__EXERCISE OBJECTIVE__
For every line that contains the string "contract", pull that line out of the material below.
[Opening DATA section]
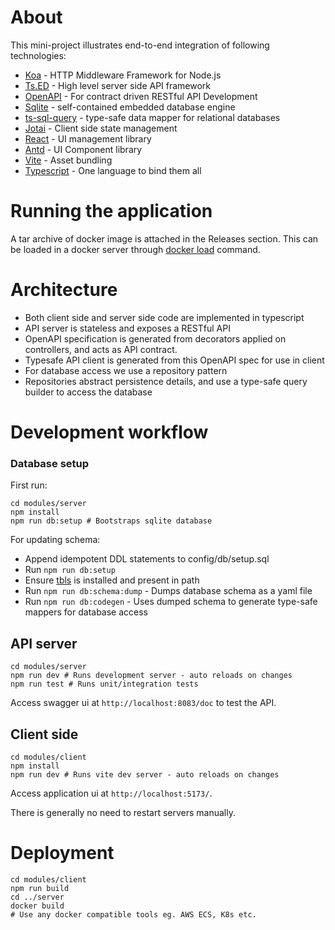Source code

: # About

This mini-project illustrates end-to-end integration of following technologies:

- [Koa](https://www.npmjs.com/package/koa) - HTTP Middleware Framework for Node.js
- [Ts.ED](https://tsed.io) - High level server side API framework
- [OpenAPI](https://www.openapis.org) - For contract driven RESTful API Development
- [Sqlite](https://www.sqlite.org/index.html) - self-contained embedded database engine
- [ts-sql-query](ts-sql-query.readthedocs.io) - type-safe data mapper for relational databases
- [Jotai](https://jotai.org) - Client side state management
- [React](https://react.dev) - UI management library
- [Antd](https://ant.design) - UI Component library
- [Vite](vitejs.dev/guide/) - Asset bundling
- [Typescript](https://www.typescriptlang.org) - One language to bind them all

# Running the application

A tar archive of docker image is attached in the Releases section. This can be loaded in a docker server through [docker load](https://docs.docker.com/engine/reference/commandline/load/) command.

# Architecture

- Both client side and server side code are implemented in typescript
- API server is stateless and exposes a RESTful API
- OpenAPI specification is generated from decorators applied on controllers, and acts as API contract.
- Typesafe API client is generated from this OpenAPI spec for use in client
- For database access we use a repository pattern
- Repositories abstract persistence details, and use a type-safe query builder to access the database

# Development workflow

### Database setup

First run:

```
cd modules/server
npm install
npm run db:setup # Bootstraps sqlite database
```

For updating schema:

- Append idempotent DDL statements to config/db/setup.sql
- Run `npm run db:setup`
- Ensure [tbls](https://github.com/k1LoW/tbls) is installed and present in path
- Run `npm run db:schema:dump` - Dumps database schema as a yaml file
- Run `npm run db:codegen` - Uses dumped schema to generate type-safe mappers for database access

## API server

```
cd modules/server
npm run dev # Runs development server - auto reloads on changes
npm run test # Runs unit/integration tests
```

Access swagger ui at `http://localhost:8083/doc` to test the API.

## Client side

```
cd modules/client
npm install
npm run dev # Runs vite dev server - auto reloads on changes
```

Access application ui at `http://localhost:5173/`.

There is generally no need to restart servers manually.

# Deployment

```
cd modules/client
npm run build
cd ../server
docker build
# Use any docker compatible tools eg. AWS ECS, K8s etc.
```
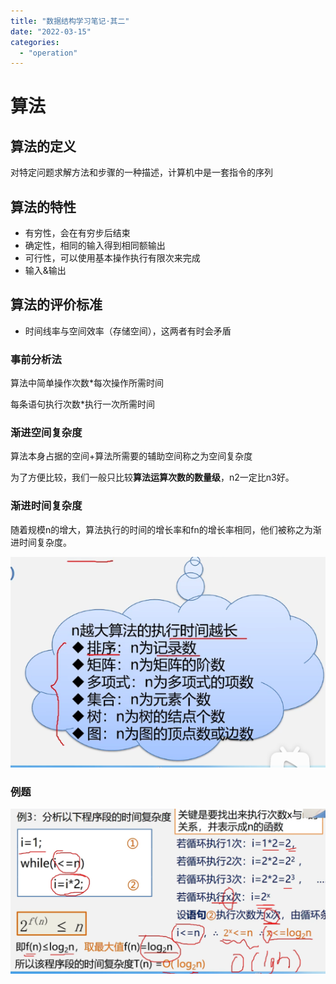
```yaml
---
title: "数据结构学习笔记·其二"
date: "2022-03-15"
categories:
  - "operation"
---
```


# 算法

## 算法的定义

对特定问题求解方法和步骤的一种描述，计算机中是一套指令的序列

## 算法的特性

- 有穷性，会在有穷步后结束
- 确定性，相同的输入得到相同额输出
- 可行性，可以使用基本操作执行有限次来完成
- 输入&输出

## 算法的评价标准

- 时间线率与空间效率（存储空间），这两者有时会矛盾

### 事前分析法

算法中简单操作次数\*每次操作所需时间

每条语句执行次数\*执行一次所需时间

### 渐进空间复杂度

算法本身占据的空间+算法所需要的辅助空间称之为空间复杂度

为了方便比较，我们一般只比较**算法运算次数的数量级**，n2一定比n3好。

### 渐进时间复杂度

随着规模n的增大，算法执行的时间的增长率和fn的增长率相同，他们被称之为渐进时间复杂度。

![](images/屏幕截图-2022-03-15-104108.png)

### 例题

![](images/屏幕截图-2022-03-15-110628-2-1024x535.png)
[Closing DATA section]
__TASK ANSWER__
- [OpenAPI](https://www.openapis.org) - For contract driven RESTful API Development
- OpenAPI specification is generated from decorators applied on controllers, and acts as API contract.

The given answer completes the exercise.